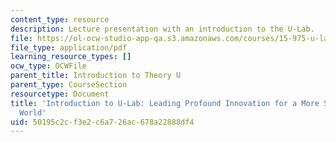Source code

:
 ```yaml
---
content_type: resource
description: Lecture presentation with an introduction to the U-Lab.
file: https://ol-ocw-studio-app-qa.s3.amazonaws.com/courses/15-975-u-lab-leading-profound-innovation-for-a-more-sustainable-world-fall-2010/50195c2cf3e2c6a726ac678a22888df4_MIT15_975F10_ulab.pdf
file_type: application/pdf
learning_resource_types: []
ocw_type: OCWFile
parent_title: Introduction to Theory U
parent_type: CourseSection
resourcetype: Document
title: 'Introduction to U-Lab: Leading Profound Innovation for a More Sustainable
  World'
uid: 50195c2c-f3e2-c6a7-26ac-678a22888df4
---
```

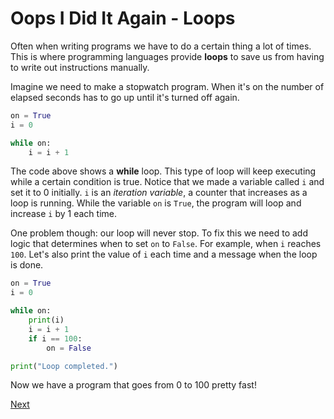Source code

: # Oops I Did It Again - Loops

Often when writing programs we have to do a certain thing a lot of times. This is where programming languages provide **loops** to save us from having to write out instructions manually.

Imagine we need to make a stopwatch program. When it's on the number of elapsed seconds has to go up until it's turned off again.
```python
on = True
i = 0

while on:
    i = i + 1
```
The code above shows a **while** loop. This type of loop will keep executing while a certain condition is true. Notice that we made a variable called `i` and set it to 0 initially. `i` is an _iteration variable_, a counter that increases as a loop is running. While the variable `on` is `True`, the program will loop and increase `i` by 1 each time.

One problem though: our loop will never stop. To fix this we need to add logic that determines when to set `on` to `False`. For example, when `i` reaches `100`. Let's also print the value of `i` each time and a message when the loop is done.
```python
on = True
i = 0

while on:
    print(i)
    i = i + 1
    if i == 100:
        on = False

print("Loop completed.")
```
Now we have a program that goes from 0 to 100 pretty fast!

[Next](for-loop.md)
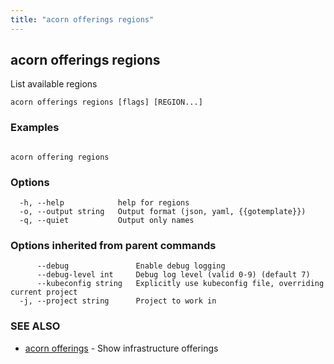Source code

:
 ```yaml
---
title: "acorn offerings regions"
---
```

## acorn offerings regions

List available regions

```
acorn offerings regions [flags] [REGION...]
```

### Examples

```

acorn offering regions
```

### Options

```
  -h, --help            help for regions
  -o, --output string   Output format (json, yaml, {{gotemplate}})
  -q, --quiet           Output only names
```

### Options inherited from parent commands

```
      --debug               Enable debug logging
      --debug-level int     Debug log level (valid 0-9) (default 7)
      --kubeconfig string   Explicitly use kubeconfig file, overriding current project
  -j, --project string      Project to work in
```

### SEE ALSO

* [acorn offerings](acorn_offerings.md)	 - Show infrastructure offerings

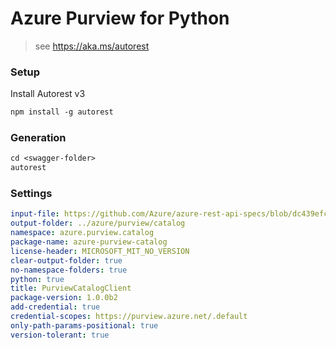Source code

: # Azure Purview for Python

> see https://aka.ms/autorest

### Setup

Install Autorest v3

```ps
npm install -g autorest
```

### Generation

```ps
cd <swagger-folder>
autorest
```

### Settings

```yaml
input-file: https://github.com/Azure/azure-rest-api-specs/blob/dc439efcfc15448824877603f66fc1578d1c71c5/specification/purview/data-plane/Azure.Analytics.Purview.Catalog/preview/2021-05-01-preview/purviewcatalog.json
output-folder: ../azure/purview/catalog
namespace: azure.purview.catalog
package-name: azure-purview-catalog
license-header: MICROSOFT_MIT_NO_VERSION
clear-output-folder: true
no-namespace-folders: true
python: true
title: PurviewCatalogClient
package-version: 1.0.0b2
add-credential: true
credential-scopes: https://purview.azure.net/.default
only-path-params-positional: true
version-tolerant: true
```
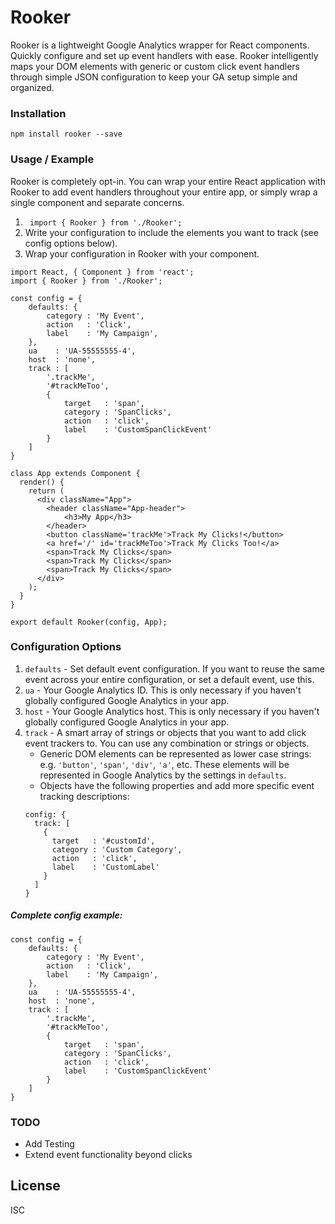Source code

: # Rooker

Rooker is a lightweight Google Analytics wrapper for React components. Quickly configure and set up event handlers with ease. Rooker intelligently maps your DOM elements with generic or custom click event handlers through simple JSON configuration to keep your GA setup simple and organized.

### Installation
`npm install rooker --save`

### Usage / Example
Rooker is completely opt-in. You can wrap your entire React application with Rooker to add event handlers throughout your entire app, or simply wrap a single component and separate concerns.

1) ` import { Rooker } from './Rooker';`
2) Write your configuration to include the elements you want to track (see config options below).
3) Wrap your configuration in Rooker with your component.

```
import React, { Component } from 'react';
import { Rooker } from './Rooker';

const config = {
	defaults: {
		category : 'My Event',
		action   : 'Click',
		label    : 'My Campaign',
	},
	ua    : 'UA-55555555-4',
	host  : 'none',
	track : [
		'.trackMe',
		'#trackMeToo',
		{
			target   : 'span',
			category : 'SpanClicks',
			action   : 'click',
			label    : 'CustomSpanClickEvent'
		}
	]
}

class App extends Component {
  render() {
    return (
      <div className="App">
        <header className="App-header">
            <h3>My App</h3>
        </header>
		<button className='trackMe'>Track My Clicks!</button>
        <a href='/' id='trackMeToo'>Track My Clicks Too!</a>
        <span>Track My Clicks</span>
        <span>Track My Clicks</span>
        <span>Track My Clicks</span>
      </div>
    );
  }
}

export default Rooker(config, App);
```

### Configuration Options

1) `defaults` - Set default event configuration. If you want to reuse the same event across your entire configuration, or set a default event, use this.
2) `ua` - Your Google Analytics ID. This is only necessary if you haven't globally configured Google Analytics in your app.
3) `host` - Your Google Analytics host. This is only necessary if you haven't globally configured Google Analytics in your app.
4) `track` - A smart array of strings or objects that you want to add click event trackers to. You can use any combination or strings or objects.
    - Generic DOM elements can be represented as lower case strings: e.g. `'button'`, `'span'`, `'div'`, `'a'`, etc. These elements will be represented in Google Analytics by the settings in `defaults`.
    - Objects have the following properties and add more specific event tracking descriptions:
    ```
    config: {
      track: [
        {
          target   : '#customId',
          category : 'Custom Category',
          action   : 'click',
          label    : 'CustomLabel'
        }
      ]
    }
    ```
    
##### Complete config example:

```
const config = {
	defaults: {
		category : 'My Event',
		action   : 'Click',
		label    : 'My Campaign',
	},
	ua    : 'UA-55555555-4',
	host  : 'none',
	track : [
		'.trackMe',
		'#trackMeToo',
		{
			target   : 'span',
			category : 'SpanClicks',
			action   : 'click',
			label    : 'CustomSpanClickEvent'
		}
	]
}
```




### TODO

 - Add Testing
 - Extend event functionality beyond clicks

License
----

ISC
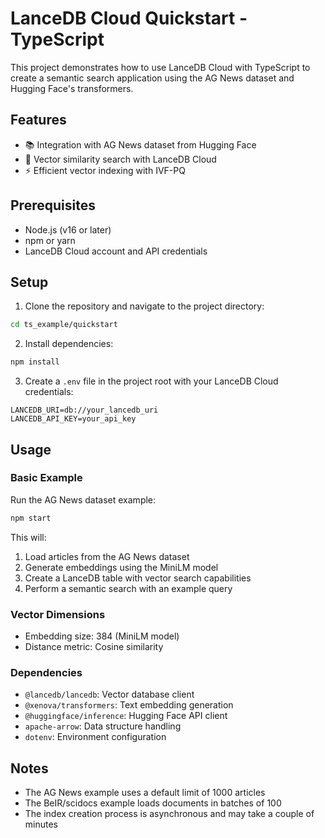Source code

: # LanceDB Cloud Quickstart - TypeScript

This project demonstrates how to use LanceDB Cloud with TypeScript to create a semantic search application using the AG News dataset and Hugging Face's transformers.

## Features

- 📚 Integration with AG News dataset from Hugging Face
- 🚀 Vector similarity search with LanceDB Cloud
- ⚡ Efficient vector indexing with IVF-PQ

## Prerequisites

- Node.js (v16 or later)
- npm or yarn
- LanceDB Cloud account and API credentials

## Setup

1. Clone the repository and navigate to the project directory:
```bash
cd ts_example/quickstart
```

2. Install dependencies:
```bash
npm install
```

3. Create a `.env` file in the project root with your LanceDB Cloud credentials:
```env
LANCEDB_URI=db://your_lancedb_uri
LANCEDB_API_KEY=your_api_key
```

## Usage

### Basic Example
Run the AG News dataset example:
```bash
npm start
```

This will:
1. Load articles from the AG News dataset
2. Generate embeddings using the MiniLM model
3. Create a LanceDB table with vector search capabilities
4. Perform a semantic search with an example query


### Vector Dimensions
- Embedding size: 384 (MiniLM model)
- Distance metric: Cosine similarity

### Dependencies

- `@lancedb/lancedb`: Vector database client
- `@xenova/transformers`: Text embedding generation
- `@huggingface/inference`: Hugging Face API client
- `apache-arrow`: Data structure handling
- `dotenv`: Environment configuration

## Notes

- The AG News example uses a default limit of 1000 articles
- The BeIR/scidocs example loads documents in batches of 100
- The index creation process is asynchronous and may take a couple of minutes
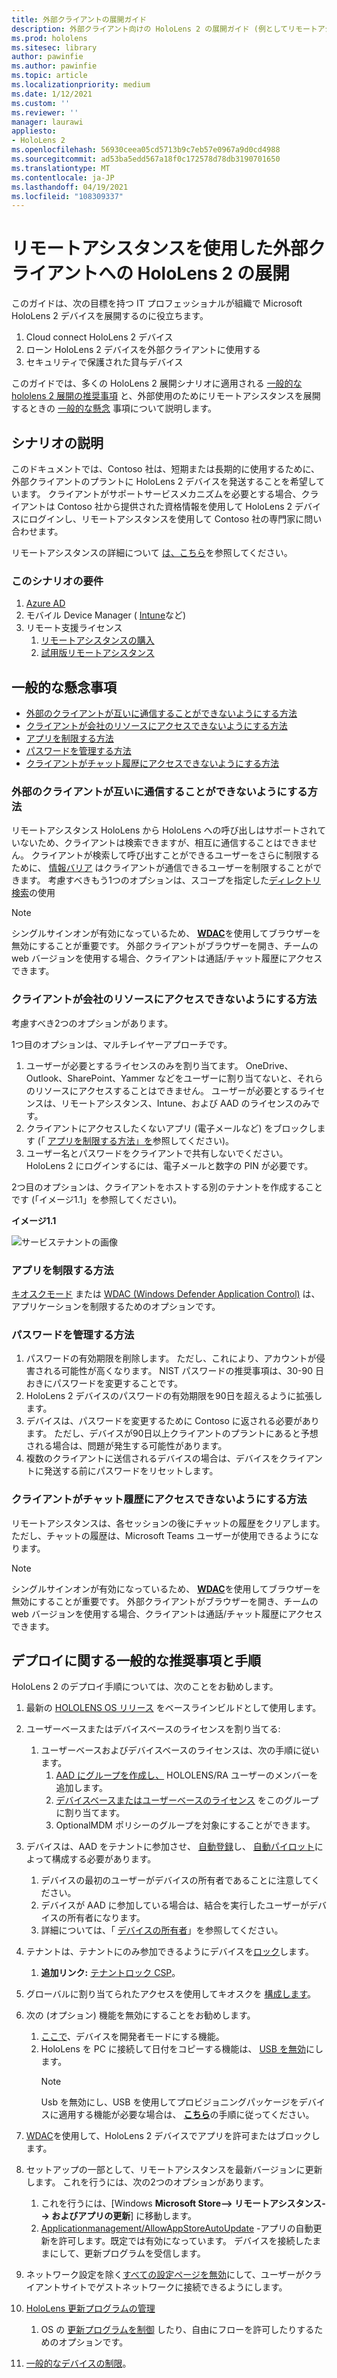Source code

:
 ```yaml
---
title: 外部クライアントの展開ガイド
description: 外部クライアント向けの HoloLens 2 の展開ガイド (例としてリモートアシスタンスを使用)
ms.prod: hololens
ms.sitesec: library
author: pawinfie
ms.author: pawinfie
ms.topic: article
ms.localizationpriority: medium
ms.date: 1/12/2021
ms.custom: ''
ms.reviewer: ''
manager: laurawi
appliesto:
- HoloLens 2
ms.openlocfilehash: 56930ceea05cd5713b9c7eb57e0967a9d0cd4988
ms.sourcegitcommit: ad53ba5edd567a18f0c172578d78db3190701650
ms.translationtype: MT
ms.contentlocale: ja-JP
ms.lasthandoff: 04/19/2021
ms.locfileid: "108309337"
---
```

# <a name="deploying-hololens-2-to-external-clients-with-remote-assist"></a>リモートアシスタンスを使用した外部クライアントへの HoloLens 2 の展開

このガイドは、次の目標を持つ IT プロフェッショナルが組織で Microsoft HoloLens 2 デバイスを展開するのに役立ちます。

1. Cloud connect HoloLens 2 デバイス
1. ローン HoloLens 2 デバイスを外部クライアントに使用する
1. セキュリティで保護された貸与デバイス

このガイドでは、多くの HoloLens 2 展開シナリオに適用される [一般的な hololens 2 展開の推奨事項](#general-deployment-recommendations-and-instructions) と、外部使用のためにリモートアシスタンスを展開するときの [一般的な懸念](#common-concerns) 事項について説明します。

## <a name="scenario-description"></a>シナリオの説明

このドキュメントでは、Contoso 社は、短期または長期的に使用するために、外部クライアントのプラントに HoloLens 2 デバイスを発送することを希望しています。 クライアントがサポートサービスメカニズムを必要とする場合、クライアントは Contoso 社から提供された資格情報を使用して HoloLens 2 デバイスにログインし、リモートアシスタンスを使用して Contoso 社の専門家に問い合わせます。

リモートアシスタンスの詳細について [は、こちら](https://docs.microsoft.com/hololens/hololens2-cloud-connected-overview#learn-about-remote-assist)を参照してください。

### <a name="requirements-for-this-scenario"></a>このシナリオの要件

1. [Azure AD](https://docs.microsoft.com/azure/active-directory/fundamentals/active-directory-whatis)
1. モバイル Device Manager ( [Intune](https://docs.microsoft.com/mem/intune/fundamentals/free-trial-sign-up)など)
1. リモート支援ライセンス
    1. [リモートアシスタンスの購入](https://docs.microsoft.com/dynamics365/mixed-reality/remote-assist/buy-remote-assist)
    1. [試用版リモートアシスタンス](https://docs.microsoft.com/dynamics365/mixed-reality/remote-assist/try-remote-assist)

## <a name="common-concerns"></a>一般的な懸念事項

- [外部のクライアントが互いに通信することができないようにする方法](#how-to-ensure-that-external-clients-do-not-have-the-ability-to-communicate-with-one-another)
- [クライアントが会社のリソースにアクセスできないようにする方法](#how-to-ensure-that-clients-do-not-have-access-to-company-resources)
- [アプリを制限する方法](#how-to-restrict-apps)
- [パスワードを管理する方法](#how-to-manage-passwords)
- [クライアントがチャット履歴にアクセスできないようにする方法](#how-to-ensure-that-clients-do-not-have-access-to-chat-history)

### <a name="how-to-ensure-that-external-clients-do-not-have-the-ability-to-communicate-with-one-another"></a>外部のクライアントが互いに通信することができないようにする方法

リモートアシスタンス HoloLens から HoloLens への呼び出しはサポートされていないため、クライアントは検索できますが、相互に通信することはできません。 クライアントが検索して呼び出すことができるユーザーをさらに制限するために、  [情報バリア](https://docs.microsoft.com/microsoft-365/compliance/information-barriers?view=o365-worldwide) はクライアントが通信できるユーザーを制限することができます。 考慮すべきもう1つのオプションは、スコープを指定した[ディレクトリ検索](https://docs.microsoft.com/MicrosoftTeams/teams-scoped-directory-search)の使用

 > [!NOTE]
> シングルサインオンが有効になっているため、 [**WDAC**](https://docs.microsoft.com/hololens/windows-defender-application-control-wdac)を使用してブラウザーを無効にすることが重要です。 外部クライアントがブラウザーを開き、チームの web バージョンを使用する場合、クライアントは通話/チャット履歴にアクセスできます。

### <a name="how-to-ensure-that-clients-do-not-have-access-to-company-resources"></a>クライアントが会社のリソースにアクセスできないようにする方法

考慮すべき2つのオプションがあります。

1つ目のオプションは、マルチレイヤーアプローチです。

1. ユーザーが必要とするライセンスのみを割り当てます。 OneDrive、Outlook、SharePoint、Yammer などをユーザーに割り当てないと、それらのリソースにアクセスすることはできません。 ユーザーが必要とするライセンスは、リモートアシスタンス、Intune、および AAD のライセンスのみです。
1. クライアントにアクセスしたくないアプリ (電子メールなど) をブロックします (「 [アプリを制限する方法」を](#how-to-restrict-apps)参照してください)。
1. ユーザー名とパスワードをクライアントで共有しないでください。 HoloLens 2 にログインするには、電子メールと数字の PIN が必要です。

2つ目のオプションは、クライアントをホストする別のテナントを作成することです (「イメージ1.1」を参照してください)。

**イメージ1.1**

![サービステナントの画像](./images/hololens-service-tenant-image.png)

### <a name="how-to-restrict-apps"></a>アプリを制限する方法

[キオスクモード](https://docs.microsoft.com/hololens/hololens-kiosk) または [WDAC (Windows Defender Application Control)](https://docs.microsoft.com/hololens/windows-defender-application-control-wdac) は、アプリケーションを制限するためのオプションです。

### <a name="how-to-manage-passwords"></a>パスワードを管理する方法

1. パスワードの有効期限を削除します。 ただし、これにより、アカウントが侵害される可能性が高くなります。 NIST パスワードの推奨事項は、30-90 日おきにパスワードを変更することです。
1. HoloLens 2 デバイスのパスワードの有効期限を90日を超えるように拡張します。
1. デバイスは、パスワードを変更するために Contoso に返される必要があります。 ただし、デバイスが90日以上クライアントのプラントにあると予想される場合は、問題が発生する可能性があります。  
1. 複数のクライアントに送信されるデバイスの場合は、デバイスをクライアントに発送する前にパスワードをリセットします。

### <a name="how-to-ensure-that-clients-do-not-have-access-to-chat-history"></a>クライアントがチャット履歴にアクセスできないようにする方法

リモートアシスタンスは、各セッションの後にチャットの履歴をクリアします。 ただし、チャットの履歴は、Microsoft Teams ユーザーが使用できるようになります。

> [!NOTE]
> シングルサインオンが有効になっているため、 [**WDAC**](https://docs.microsoft.com/hololens/windows-defender-application-control-wdac)を使用してブラウザーを無効にすることが重要です。 外部クライアントがブラウザーを開き、チームの web バージョンを使用する場合、クライアントは通話/チャット履歴にアクセスできます。

## <a name="general-deployment-recommendations-and-instructions"></a>デプロイに関する一般的な推奨事項と手順

HoloLens 2 のデプロイ手順については、次のことをお勧めします。

1. 最新の [HOLOLENS OS リリース](https://aka.ms/hololens2download) をベースラインビルドとして使用します。
1. ユーザーベースまたはデバイスベースのライセンスを割り当てる:
    1. ユーザーベースおよびデバイスベースのライセンスは、次の手順に従います。
        1. [AAD にグループを作成し、](https://docs.microsoft.com/azure/active-directory/fundamentals/active-directory-groups-create-azure-portal#create-a-basic-group-and-add-members) HOLOLENS/RA ユーザーのメンバーを追加します。
        1. [デバイスベースまたはユーザーベースのライセンス](https://docs.microsoft.com/azure/active-directory/enterprise-users/licensing-groups-assign#:~:text=In%20this%20article%201%20Assign%20the%20required%20licenses,3%20Check%20for%20license%20problems%20and%20resolve%20them) をこのグループに割り当てます。
        1. OptionalMDM ポリシーのグループを対象にすることができます。

1. デバイスは、AAD をテナントに参加させ、 [自動登録](https://docs.microsoft.com/hololens/hololens-enroll-mdm#auto-enrollment-in-mdm)し、 [自動パイロット](https://docs.microsoft.com/hololens/hololens2-autopilot)によって構成する必要があります。
    1. デバイスの最初のユーザーがデバイスの所有者であることに注意してください。
    1. デバイスが AAD に参加している場合は、結合を実行したユーザーがデバイスの所有者になります。
    1. 詳細については、「 [デバイスの所有者](https://docs.microsoft.com/hololens/security-adminless-os#device-owner)」を参照してください。
1. テナントは、テナントにのみ参加できるようにデバイスを[ロック](https://docs.microsoft.com/hololens/hololens-release-notes#tenantlockdown-csp-and-autopilot)します。
    1. **追加リンク:** [テナントロック CSP](https://docs.microsoft.com/windows/client-management/mdm/tenantlockdown-csp)。
1. グローバルに割り当てられたアクセスを使用してキオスクを [構成します](https://docs.microsoft.com/hololens/hololens-global-assigned-access-kiosk)。
1. 次の (オプション) 機能を無効にすることをお勧めします。
    1. [ここで](https://docs.microsoft.com/windows/client-management/mdm/policy-csp-applicationmanagement#applicationmanagement-allowdeveloperunlock)、デバイスを開発者モードにする機能。
    1. HoloLens を PC に接続して日付をコピーする機能は、 [USB を無効](https://docs.microsoft.com/windows/client-management/mdm/policy-csp-connectivity#connectivity-allowusbconnection)にします。
       > [!NOTE]
        > Usb を無効にし、USB を使用してプロビジョニングパッケージをデバイスに適用する機能が必要な場合は、 [**こちら**](https://docs.microsoft.com/windows/client-management/mdm/policy-csp-security#security-allowaddprovisioningpackage)の手順に従ってください。

1. [WDAC](https://docs.microsoft.com/hololens/windows-defender-application-control-wdac)を使用して、HoloLens 2 デバイスでアプリを許可またはブロックします。
1. セットアップの一部として、リモートアシスタンスを最新バージョンに更新します。 これを行うには、次の2つのオプションがあります。
    1. これを行うには、[Windows **Microsoft Store--> リモートアシスタンス--> およびアプリの更新**] に移動します。
    1. [Applicationmanagement/AllowAppStoreAutoUpdate](https://docs.microsoft.com/windows/client-management/mdm/policy-csp-applicationmanagement#applicationmanagement-allowappstoreautoupdate) -アプリの自動更新を許可します。既定では有効になっています。 デバイスを接続したままにして、更新プログラムを受信します。
1. ネットワーク設定を除く[すべての設定ページを無効](https://docs.microsoft.com/hololens/settings-uri-list)にして、ユーザーがクライアントサイトでゲストネットワークに接続できるようにします。
1. [HoloLens 更新プログラムの管理](https://docs.microsoft.com/hololens/hololens-updates)
    1. OS の [更新プログラムを制御](https://docs.microsoft.com/mem/intune/protect/windows-update-for-business-configure#create-and-assign-update-rings) したり、自由にフローを許可したりするためのオプションです。
1. [一般的なデバイスの制限](https://docs.microsoft.com/hololens/hololens-common-device-restrictions)。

☆ ☆ ☆

What the exercise asks:
Go through the lines above and copy any that contain "general".

Result of the task:
このガイドでは、多くの HoloLens 2 展開シナリオに適用される [一般的な hololens 2 展開の推奨事項](#general-deployment-recommendations-and-instructions) と、外部使用のためにリモートアシスタンスを展開するときの [一般的な懸念](#common-concerns) 事項について説明します。
## <a name="general-deployment-recommendations-and-instructions"></a>デプロイに関する一般的な推奨事項と手順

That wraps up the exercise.